In  [4], a 2-approximation algorithm with \(\mathcal {O}(N^2 (MN + d))\) running time is proposed.

An exact algorithm for the case of integer inputs was substantiated in  [5]. When the space dimension is fixed, the algorithm is pseudopolynomial and runs in \(\mathcal {O}(N^3 (MD)^d)\) time.

In  [6], an FPTAS was presented for the case of Problem 1 when the space dimension is fixed. Given relative error \(\varepsilon \), this algorithm finds a \((1+\varepsilon )\)-approximate solution to the problem in \(\mathcal {O}(M N^3 (1/\varepsilon )^{q/2})\) time.

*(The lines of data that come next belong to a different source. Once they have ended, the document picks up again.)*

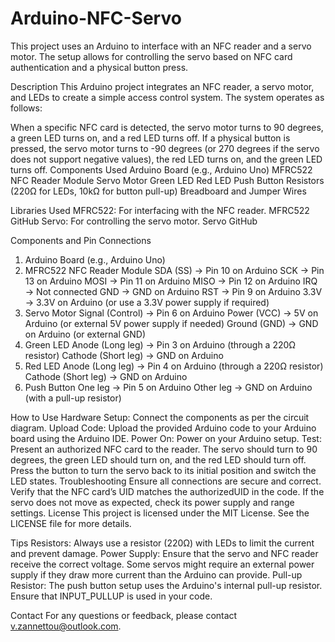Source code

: # Arduino-NFC-Servo
This project uses an Arduino to interface with an NFC reader and a servo motor. The setup allows for controlling the servo based on NFC card authentication and a physical button press.

Description
This Arduino project integrates an NFC reader, a servo motor, and LEDs to create a simple access control system. The system operates as follows:

When a specific NFC card is detected, the servo motor turns to 90 degrees, a green LED turns on, and a red LED turns off.
If a physical button is pressed, the servo motor turns to -90 degrees (or 270 degrees if the servo does not support negative values), the red LED turns on, and the green LED turns off.
Components Used
Arduino Board (e.g., Arduino Uno)
MFRC522 NFC Reader Module
Servo Motor
Green LED
Red LED
Push Button
Resistors (220Ω for LEDs, 10kΩ for button pull-up)
Breadboard and Jumper Wires

Libraries Used
MFRC522: For interfacing with the NFC reader. MFRC522 GitHub
Servo: For controlling the servo motor. Servo GitHub

Components and Pin Connections
1. Arduino Board (e.g., Arduino Uno)
2. MFRC522 NFC Reader Module
SDA (SS) → Pin 10 on Arduino
SCK → Pin 13 on Arduino
MOSI → Pin 11 on Arduino
MISO → Pin 12 on Arduino
IRQ → Not connected
GND → GND on Arduino
RST → Pin 9 on Arduino
3.3V → 3.3V on Arduino (or use a 3.3V power supply if required)
3. Servo Motor
Signal (Control) → Pin 6 on Arduino
Power (VCC) → 5V on Arduino (or external 5V power supply if needed)
Ground (GND) → GND on Arduino (or external GND)
4. Green LED
Anode (Long leg) → Pin 3 on Arduino (through a 220Ω resistor)
Cathode (Short leg) → GND on Arduino
5. Red LED
Anode (Long leg) → Pin 4 on Arduino (through a 220Ω resistor)
Cathode (Short leg) → GND on Arduino
6. Push Button
One leg → Pin 5 on Arduino
Other leg → GND on Arduino (with a pull-up resistor)

How to Use
Hardware Setup: Connect the components as per the circuit diagram.
Upload Code: Upload the provided Arduino code to your Arduino board using the Arduino IDE.
Power On: Power on your Arduino setup.
Test: Present an authorized NFC card to the reader. The servo should turn to 90 degrees, the green LED should turn on, and the red LED should turn off. Press the button to turn the servo back to its initial position and switch the LED states.
Troubleshooting
Ensure all connections are secure and correct.
Verify that the NFC card’s UID matches the authorizedUID in the code.
If the servo does not move as expected, check its power supply and range settings.
License
This project is licensed under the MIT License. See the LICENSE file for more details.

Tips
Resistors: Always use a resistor (220Ω) with LEDs to limit the current and prevent damage.
Power Supply: Ensure that the servo and NFC reader receive the correct voltage. Some servos might require an external power supply if they draw more current than the Arduino can provide.
Pull-up Resistor: The push button setup uses the Arduino's internal pull-up resistor. Ensure that INPUT_PULLUP is used in your code.

Contact
For any questions or feedback, please contact v.zannettou@outlook.com.
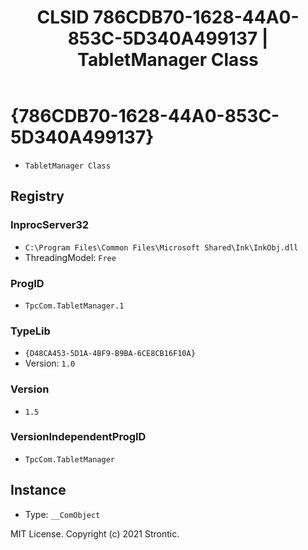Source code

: ﻿---
title: "CLSID 786CDB70-1628-44A0-853C-5D340A499137 | TabletManager Class"
excerpt: What is COM-Object CLSID 786CDB70-1628-44A0-853C-5D340A499137?
---

# {786CDB70-1628-44A0-853C-5D340A499137}

* `TabletManager Class`

## Registry


### InprocServer32

* `C:\Program Files\Common Files\Microsoft Shared\Ink\InkObj.dll`
* ThreadingModel: `Free`

### ProgID

* `TpcCom.TabletManager.1`

### TypeLib

* `{D48CA453-5D1A-4BF9-B9BA-6CE8CB16F10A}`
* Version: `1.0`

### Version

* `1.5`

### VersionIndependentProgID

* `TpcCom.TabletManager`

## Instance

* Type: `__ComObject`

MIT License. Copyright (c) 2021 Strontic.


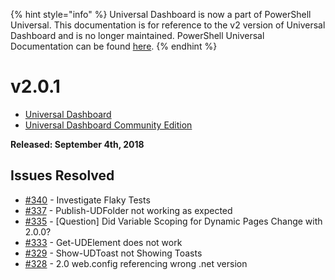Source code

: ﻿{% hint style="info" %}
Universal Dashboard is now a part of PowerShell Universal. This documentation is for reference to the v2 version of Universal Dashboard and is no longer maintained. PowerShell Universal Documentation can be found [here](https://docs.ironmansoftware.com).
{% endhint %}


# v2.0.1

* [Universal Dashboard](https://www.powershellgallery.com/packages/UniversalDashboard/2.0.1)
* [Universal Dashboard Community Edition](https://www.powershellgallery.com/packages/UniversalDashboard.Community/2.0.1)

**Released: September 4th, 2018**

## Issues Resolved

* [\#340](https://github.com/ironmansoftware/universal-dashboard/issues/340) - Investigate Flaky Tests
* [\#337](https://github.com/ironmansoftware/universal-dashboard/issues/337) - Publish-UDFolder not working as expected 
* [\#335](https://github.com/ironmansoftware/universal-dashboard/issues/335) - \[Question\] Did Variable Scoping for Dynamic Pages Change with 2.0.0?
* [\#333](https://github.com/ironmansoftware/universal-dashboard/issues/333) - Get-UDElement does not work
* [\#329](https://github.com/ironmansoftware/universal-dashboard/issues/329) - Show-UDToast not Showing Toasts
* [\#328](https://github.com/ironmansoftware/universal-dashboard/issues/328) - 2.0 web.config referencing wrong .net version



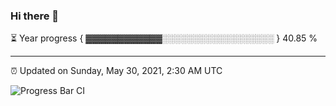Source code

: ### Hi there 👋

⏳ Year progress { ▓▓▓▓▓▓▓▓▓▓▓▓░░░░░░░░░░░░░░░░░░ } 40.85 %

---

⏰ Updated on Sunday, May 30, 2021, 2:30 AM UTC

![Progress Bar CI](https://github.com/arthurbuhl/arthurbuhl/workflows/Progress%20Bar%20CI/badge.svg)
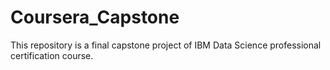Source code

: # Coursera_Capstone
This repository is a final capstone project of IBM Data Science professional certification course.

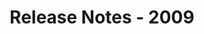 ﻿---
title: Release Notes - 2009
second_title: Aspose.Words for .NET
articleTitle: Release Notes - 2009
linktitle: Release Notes - 2009
description: "Aspose.Words for .NET Release Notes - 2009 – learn about the latest updates and fixes."
type: docs
weight: 120
url: /net/release-notes-2009/
---


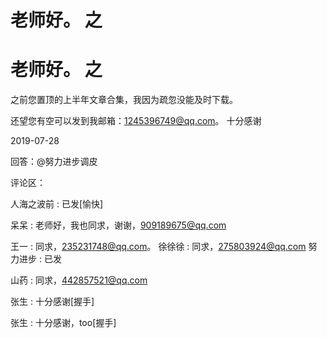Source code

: # 老师好。 之

# 老师好。 之

之前您置顶的上半年文章合集，我因为疏忽没能及时下载。

还望您有空可以发到我邮箱：1245396749@qq.com。 十分感谢

2019-07-28

回答：@努力进步调皮

评论区：

人海之波前 : 已发[愉快]

呆呆 : 老师好，我也同求，谢谢，909189675@qq.com

王一 : 同求，235231748@qq.com。 徐徐徐 : 同求，275803924@qq.com 努力进步 : 已发

山药 : 同求，442857521@qq.com

张生 : 十分感谢[握手]

张生 : 十分感谢，too[握手]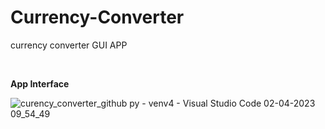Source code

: # Currency-Converter
 currency converter GUI APP
 
 <br />
 
 **App Interface**
 
 
![curency_converter_github py - venv4 - Visual Studio Code 02-04-2023 09_54_49](https://user-images.githubusercontent.com/106002920/229372065-7824ab37-11a4-4f30-a6f4-02b8f7f41cd2.png)

<br />

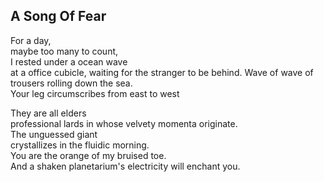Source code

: A Song Of Fear
--------------
For a day,  
maybe too many to count,  
I rested under a ocean wave  
at a office cubicle, waiting for the stranger to be behind. Wave of wave of trousers rolling down the sea.  
Your leg circumscribes from east to west  
  
They are all elders  
professional lards in whose velvety momenta originate.  
The unguessed giant  
crystallizes in the fluidic morning.  
You are the orange of my bruised toe.  
And a shaken planetarium's electricity will enchant you.  
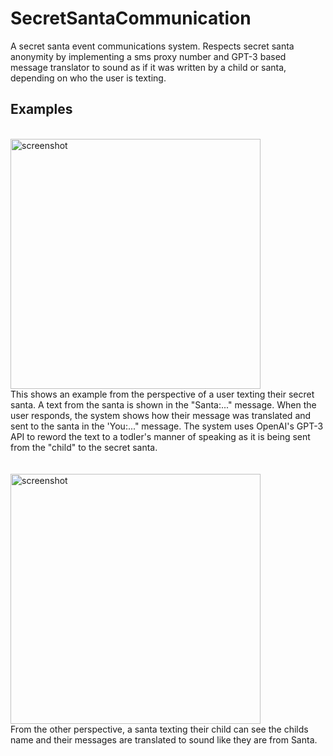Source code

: # SecretSantaCommunication
 A secret santa event communications system. Respects secret santa anonymity by implementing a sms proxy number and GPT-3 based message translator to sound as if it was written by a child or santa, depending on who the user is texting. 

## Examples
<br><img src="https://user-images.githubusercontent.com/72144488/148700190-319d7825-6bf1-4859-8b82-069ab53c5637.PNG" alt="screenshot" width="400"/><br>
This shows an example from the perspective of a user texting their secret santa. A text from the santa is shown in the "Santa:..." message. When the user responds, the system shows how their message was translated and sent to the santa in the 'You:..." message. The system uses OpenAI's GPT-3 API to reword the text to a todler's manner of speaking as it is being sent from the "child" to the secret santa.
<br><br>
<br><img src="https://user-images.githubusercontent.com/72144488/148700653-e0f52660-b331-4603-827a-efca5d114a3e.PNG" alt="screenshot" width="400"/><br>
From the other perspective, a santa texting their child can see the childs name and their messages are translated to sound like they are from Santa.
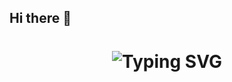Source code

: ## Hi there 👋
<div align="center">
    <h1>
        <img src="https://readme-typing-svg.herokuapp.com?font=Jetbrains+mono&size=10&duration=3000&color=33FF33&center=true&vCenter=true&width=435&lines=+Hi+Everyone,+I'm+Sanyam+garg+" alt="Typing SVG"/>
    </h1>
</div>


<!--
**345captain/345captain** is a ✨ _special_ ✨ repository because its `README.md` (this file) appears on your GitHub profile.

Here are some ideas to get you started:

- 🔭 I’m currently working on ...
- 🌱 I’m currently learning ...
- 👯 I’m looking to collaborate on ...
- 🤔 I’m looking for help with ...
- 💬 Ask me about ...
- 📫 How to reach me: ...
- 😄 Pronouns: ...
- ⚡ Fun fact: ...
-->
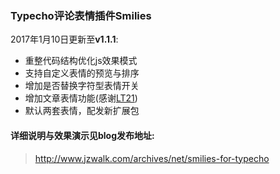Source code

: ### Typecho评论表情插件Smilies
2017年1月10日更新至**v1.1.1**: 
- 重整代码结构优化js效果模式
- 支持自定义表情的预览与排序
- 增加是否替换字符型表情开关
- 增加文章表情功能(感谢[LT21](http://lt21.me/archives/12.html))
- 默认两套表情，配发新扩展包

#### 详细说明与效果演示见blog发布地址: 
 > http://www.jzwalk.com/archives/net/smilies-for-typecho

Problem 2 simulates the following applied problem. As in Problem 1, we have a sequence \(\mathcal {Y}\) of N time-ordered measurement results for d characteristics of some object. This object can be in two different states (active and passive, for example). Each measurement has an error and the correspondence between the elements of the input sequence and the states is unknown. One know that the object was in the active state exactly M times (or the probability of the active state is \(\frac{M}{N}\)) and the time interval between every two consecutive active states is bounded from below and above by some constants \(T_{\min }\) and \(T_{\max }\). It is required to find 2-partition of the input sequence and evaluate the object characteristics.

If \(T_{\min } = 1\) and \(T_{\max } = N\), Problem 2 is equivalent to Cardinality-weighted variance-based 2-clustering with given center problem. One can easily find a list of known results for this special case in  [8].

Cardinality-weighted variance-based 2-clustering with given center problem is related but not equivalent to the well-known Min-sum all-pairs 2-clustering problem (see, e.g.,  [9, 10]). Many algorithmic results are known for this closely related problem, but they are not directly applicable to Cardinality-weighted variance-based 2-clustering with given center problem.

Problem 2 is strongly NP-hard [11]. Only two algorithmic results have been proposed for this problem until now.

An exact pseudopolynomial algorithm was proposed in [11] for the case of integer instances and the fixed space dimension d. The running time of this algorithm is \(\mathcal {O}(N(M(T_{\max }-T_{\min }+1)+d)(2MD+1)^d)\), where D is the maximum absolute value of coordinates of the input points.

In [12], a 2-approximation algorithm was presented. The running time of the algorithm is \(\mathcal {O}(N^2(M(T_{\max }-T_{\min }+1)+d))\).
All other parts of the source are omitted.